ONE: to inform, or convey information.
This is the fact-stating “IS” use.
In written English, the word “IS” itself is a sign used to connect two other signs typically flanking it on the left, and right; so that “ S* is S* “ exemplifies the form of what is called “a sentence”. “Is” and “sentence” are thus secondary words, presupposing other words having a prior, or primary use (with respect to a given case: signs-of-signs make a hierarchy, illustrated by ““IS” is a word.” Is a true sentence. The theory of logical types, as advanced by Bertrand Russell (or some functional equivalent), establishing an asymmetrical order in this hierarchy, is required to prevent paradoxes and contradictions arising from signs improperly ‘doubling’ back on themselves and each other, as in “the predicate of all predicates is not a predicate of itself”.
The origin of the meaning of “IS” – what it is used to do – lies not in written, but spoken language, however. Writing merely transcribes sounds into shapes, in corresponding sequences. In spoken language, the flanking signs occur ‘before and after”; a temporal series. When the signs of spoken language – typically sounds; but communication with the deaf by ‘signing’ is also performed sequentially -- are transcribed into writing, the time-sequence is mirrored in the special one. There must be a one-one correlation of elements of each, Ludwig Wittgenstein pointed out, in order for this to occur. The act of scanning a written sequence left-to-right, in reading, repeats the time-order in speaking, but it does something else as well. It brings the totality, as a unit in communication, into a single wholly contained representation, or ‘thought’. The signs in the spatial sequence perceived simultaneously provides a unique – but repeatable – content wholly contained in conscious experience. The ‘indivisible unity” of thought(s) was argued by Descartes and others to establish the immateriality of mind.
The mind must be regarded as, in fact, separate and distinct from any tokenized content, verbal or written, because it is what must be appealed to in order to settle disputes over equivocation and ambiguity of text. “What is the intent here?” cannot be answered by seeing and hearing words (as sensory particulars). Only by clarifying the intent, which goes to the user’s consciousness. The ‘text’ of sign-use is the wholly contained thought, repeatable by ‘fungible’ tokens (different languages, alternate spellings, etc.). The text of S* (let the asterisk convey actual use of sign-token, S, in a context of successful communication between two or more persons) is to its empirical token as the (a) mind is to its body.

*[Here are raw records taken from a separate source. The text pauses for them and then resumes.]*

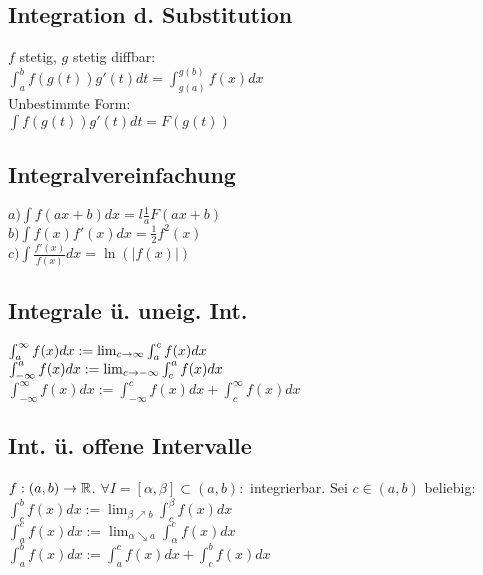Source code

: \subsection*{Integration d. Substitution}
$f$ stetig, $g$ stetig diffbar:\\
$\int_a ^b f(g(t)) g'(t) dt = \int_{g(a)}^{g(b)} f(x) dx$\\
Unbestimmte Form:\\
$\int f(g(t)) g'(t) dt = F(g(t))$
\subsection*{Integralvereinfachung}
    $a) \int f(ax + b) dx = l\frac{1}{a} F(ax + b)$\\
    $b) \int f(x) f'(x) dx = \frac{1}{2} f^2(x)$\\
    $c) \int \frac{f'(x)}{f(x)} dx = \ln (|f(x)|)$
\subsection*{Integrale ü. uneig. Int.}
$\int_a^\infty f(x) dx := \lim_{c \rightarrow \infty} \int_a^c f(x) dx$\\
$\int_{- \infty}^a f(x) dx := \lim_{c \rightarrow - \infty} \int_c^a f(x) dx$\\
$\int_{-\infty}^\infty f(x) dx := \int_{-\infty}^c f(x) dx + \int_c^\infty f(x) dx$
\subsection*{Int. ü. offene Intervalle}
$f:(a, b) \rightarrow \mathbb R$. $\forall I = [\alpha, \beta]\subset(a, b):$ integrierbar. Sei $c \in (a, b)$ beliebig:\\
    $\int_c^b f(x) dx := \lim_{\beta \nearrow b} \int_c^\beta f(x) dx$\\
    $\int_a^c f(x) dx := \lim_{\alpha \searrow a} \int_\alpha^c f(x) dx$\\
    $\int_a^b f(x) dx := \int_a^c f(x) dx + \int_c^b f(x) dx$\\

As the ‘anatomical preparation’ (Freud), is required to, first, receive the verbal/written S* as stimuli; then, second, translate it -- in a yet-to-be-determined manner -- into text; … so the person, as a totality – perceiving, speaking, interacting with others, with conscious self-awareness, and thought, – is entirely dependent on their body for all communicated experience whatsoever. Perhaps it may be objected that thoughts may ‘materialize’ in the mind from an unknown, non-perceptual source (‘voices’, ‘channeling’, ‘revelation’). Very well; it is a phenomenon now well understood through mind/brain interaction (stimuli reaching the brain from neurons terminating on peripheral or internal organs that go over into hallucination or delusion by malfunction of the anatomical preparation). If thoughts ‘came through’ with significant factual information about the world the person experiences through their body, but not from any stimulation of the body, the case would be different. (You can say you “visit the Elysean Fields,” but unless you can bring back usable tokens, it doesn’t count; the verification must lie outside the wholly contained experience.)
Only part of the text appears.